Molly Crockett: The complexities of ethics and the brain make it difficult for scientists to develop a pill to enhance human morals.
Could we create a "morality pill"? Once the stuff of science fiction, recent studies in neuroscience have shown that brain chemicals can subtly influence some aspects of moral judgments and decisions. However, science is very far from creating pills that can turn sinners into saints, as I have argued many times before. So imagine my surprise when I came across the headline, “‘Morality Pills’ Close to Reality, Claims Scientist”– referring to a lecture I gave recently in London. (I asked the newspaper where the reporter got his misinformation, but received no response to my query.)
Sensationalist reports like this are not only inaccurate, but also neglect the rich complexities of the brain that make neuroscience so fascinating. It is these same complexities that will make it very difficult for scientists to develop a morality pill.
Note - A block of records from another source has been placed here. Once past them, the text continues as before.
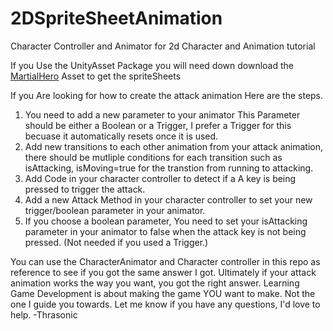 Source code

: # 2DSpriteSheetAnimation
Character Controller and Animator for 2d Character and Animation tutorial

If you Use the UnityAsset Package you will need down download the [MartialHero](https://assetstore.unity.com/packages/2d/characters/martial-hero-170422?aid=1101laq4R) Asset to get the spriteSheets

If you Are looking for how to create the attack animation Here are the steps.  
  1. You need to add a new parameter to your animator This Parameter should be either a Boolean or a Trigger, I prefer a Trigger for this becuase it automatically resets once it is used.
  2. Add new transitions to each other animation from your attack animation, there should be mutliple conditions for each transition such as isAttacking, isMoving=true for the transtion from running to attacking.
  3. Add Code in your character controller to detect if a A key is being pressed to trigger the attack.
  4. Add a new Attack Method in your character controller to set your new trigger/boolean parameter in your animator.
  5. If you choose a boolean parameter, You need to set your isAttacking parameter in your animator to false when the attack key is not being pressed. (Not needed if you used a Trigger.)
  
  You can use the CharacterAnimator and Character controller in this repo as reference to see if you got the same answer I got. Ultimately if your attack animation works the way you want, you got the right answer. Learning Game Development is about making the game YOU want to make. Not the one I guide you towards.
Let me know if you have any questions, I'd love to help.
-Thrasonic
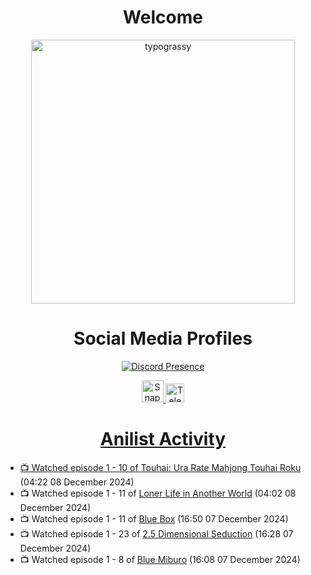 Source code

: <div align="center">

# Welcome
<a href="https://github.com/kawarimidoll/typograssy">
    <img alt="typograssy" src="https://typograssy.deno.dev/api?text=%E3%82%88%E3%81%86%E3%81%93%E3%81%9D%E3%81%BF%E3%81%AA%E3%81%95%E3%82%93%20-%20Sheby--&&l0=none&l1=82d9d0&l2=027353&l3=038c4c&l4=01402e&bg=none&frame=none&speed=100&comment=" width="421.99">
</a>

</div>

<div align="center">

# Social Media Profiles

[![Discord Presence](https://lanyard.cnrad.dev/api/612532963938271232)](https://discord.com/users/612532963938271232)


<a href="https://www.snapchat.com/add/a.sheby" title="Snapchat Profile">
    <img src="https://www.freepnglogos.com/uploads/snapchat-logo-png-0.png" width="35" alt="Snapchat Logo" />


<a href="https://t.me/ASheby" title="Telegram Profile">
    <img src="https://www.freepnglogos.com/uploads/telegram-logo-png-0.png" width="30" alt="Telegram Logo" />


</div>

<div align="center">

# Anilist Activity

</div>

<!-- ANILIST_ACTIVITY:start -->

-   📺 Watched episode 1 - 10 of [Touhai: Ura Rate Mahjong Touhai Roku](https://anilist.co/anime/173263) (04:22 08 December 2024)
-   📺 Watched episode 1 - 11 of [Loner Life in Another World](https://anilist.co/anime/173693) (04:02 08 December 2024)
-   📺 Watched episode 1 - 11 of [Blue Box](https://anilist.co/anime/170942) (16:50 07 December 2024)
-   📺 Watched episode 1 - 23 of [2.5 Dimensional Seduction](https://anilist.co/anime/158559) (16:28 07 December 2024)
-   📺 Watched episode 1 - 8 of [Blue Miburo](https://anilist.co/anime/169258) (16:08 07 December 2024)

<!-- ANILIST_ACTIVITY:end -->
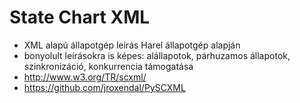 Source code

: # State Chart XML

* XML alapú állapotgép leírás Harel állapotgép alapján
* bonyolult leírásokra is képes: alállapotok, párhuzamos állapotok, szinkronizáció, konkurrencia támogatása
* http://www.w3.org/TR/scxml/
* https://github.com/jroxendal/PySCXML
First, let’s consider the evidence that drugs can influence morals. Laboratory studies typically compare the effects of a placebo pill with those of a drug treatment that alters the function of a specific brain chemical. After taking either the drug or placebo, healthy volunteers make a series of moral decisions or judgments. For example, they may consider whether to donate to charity, or cooperate with others, or judge whether it is permissible to harm one person in order to save many others. The key question is whether the drug alters people’s decisions and judgments, relative to placebo.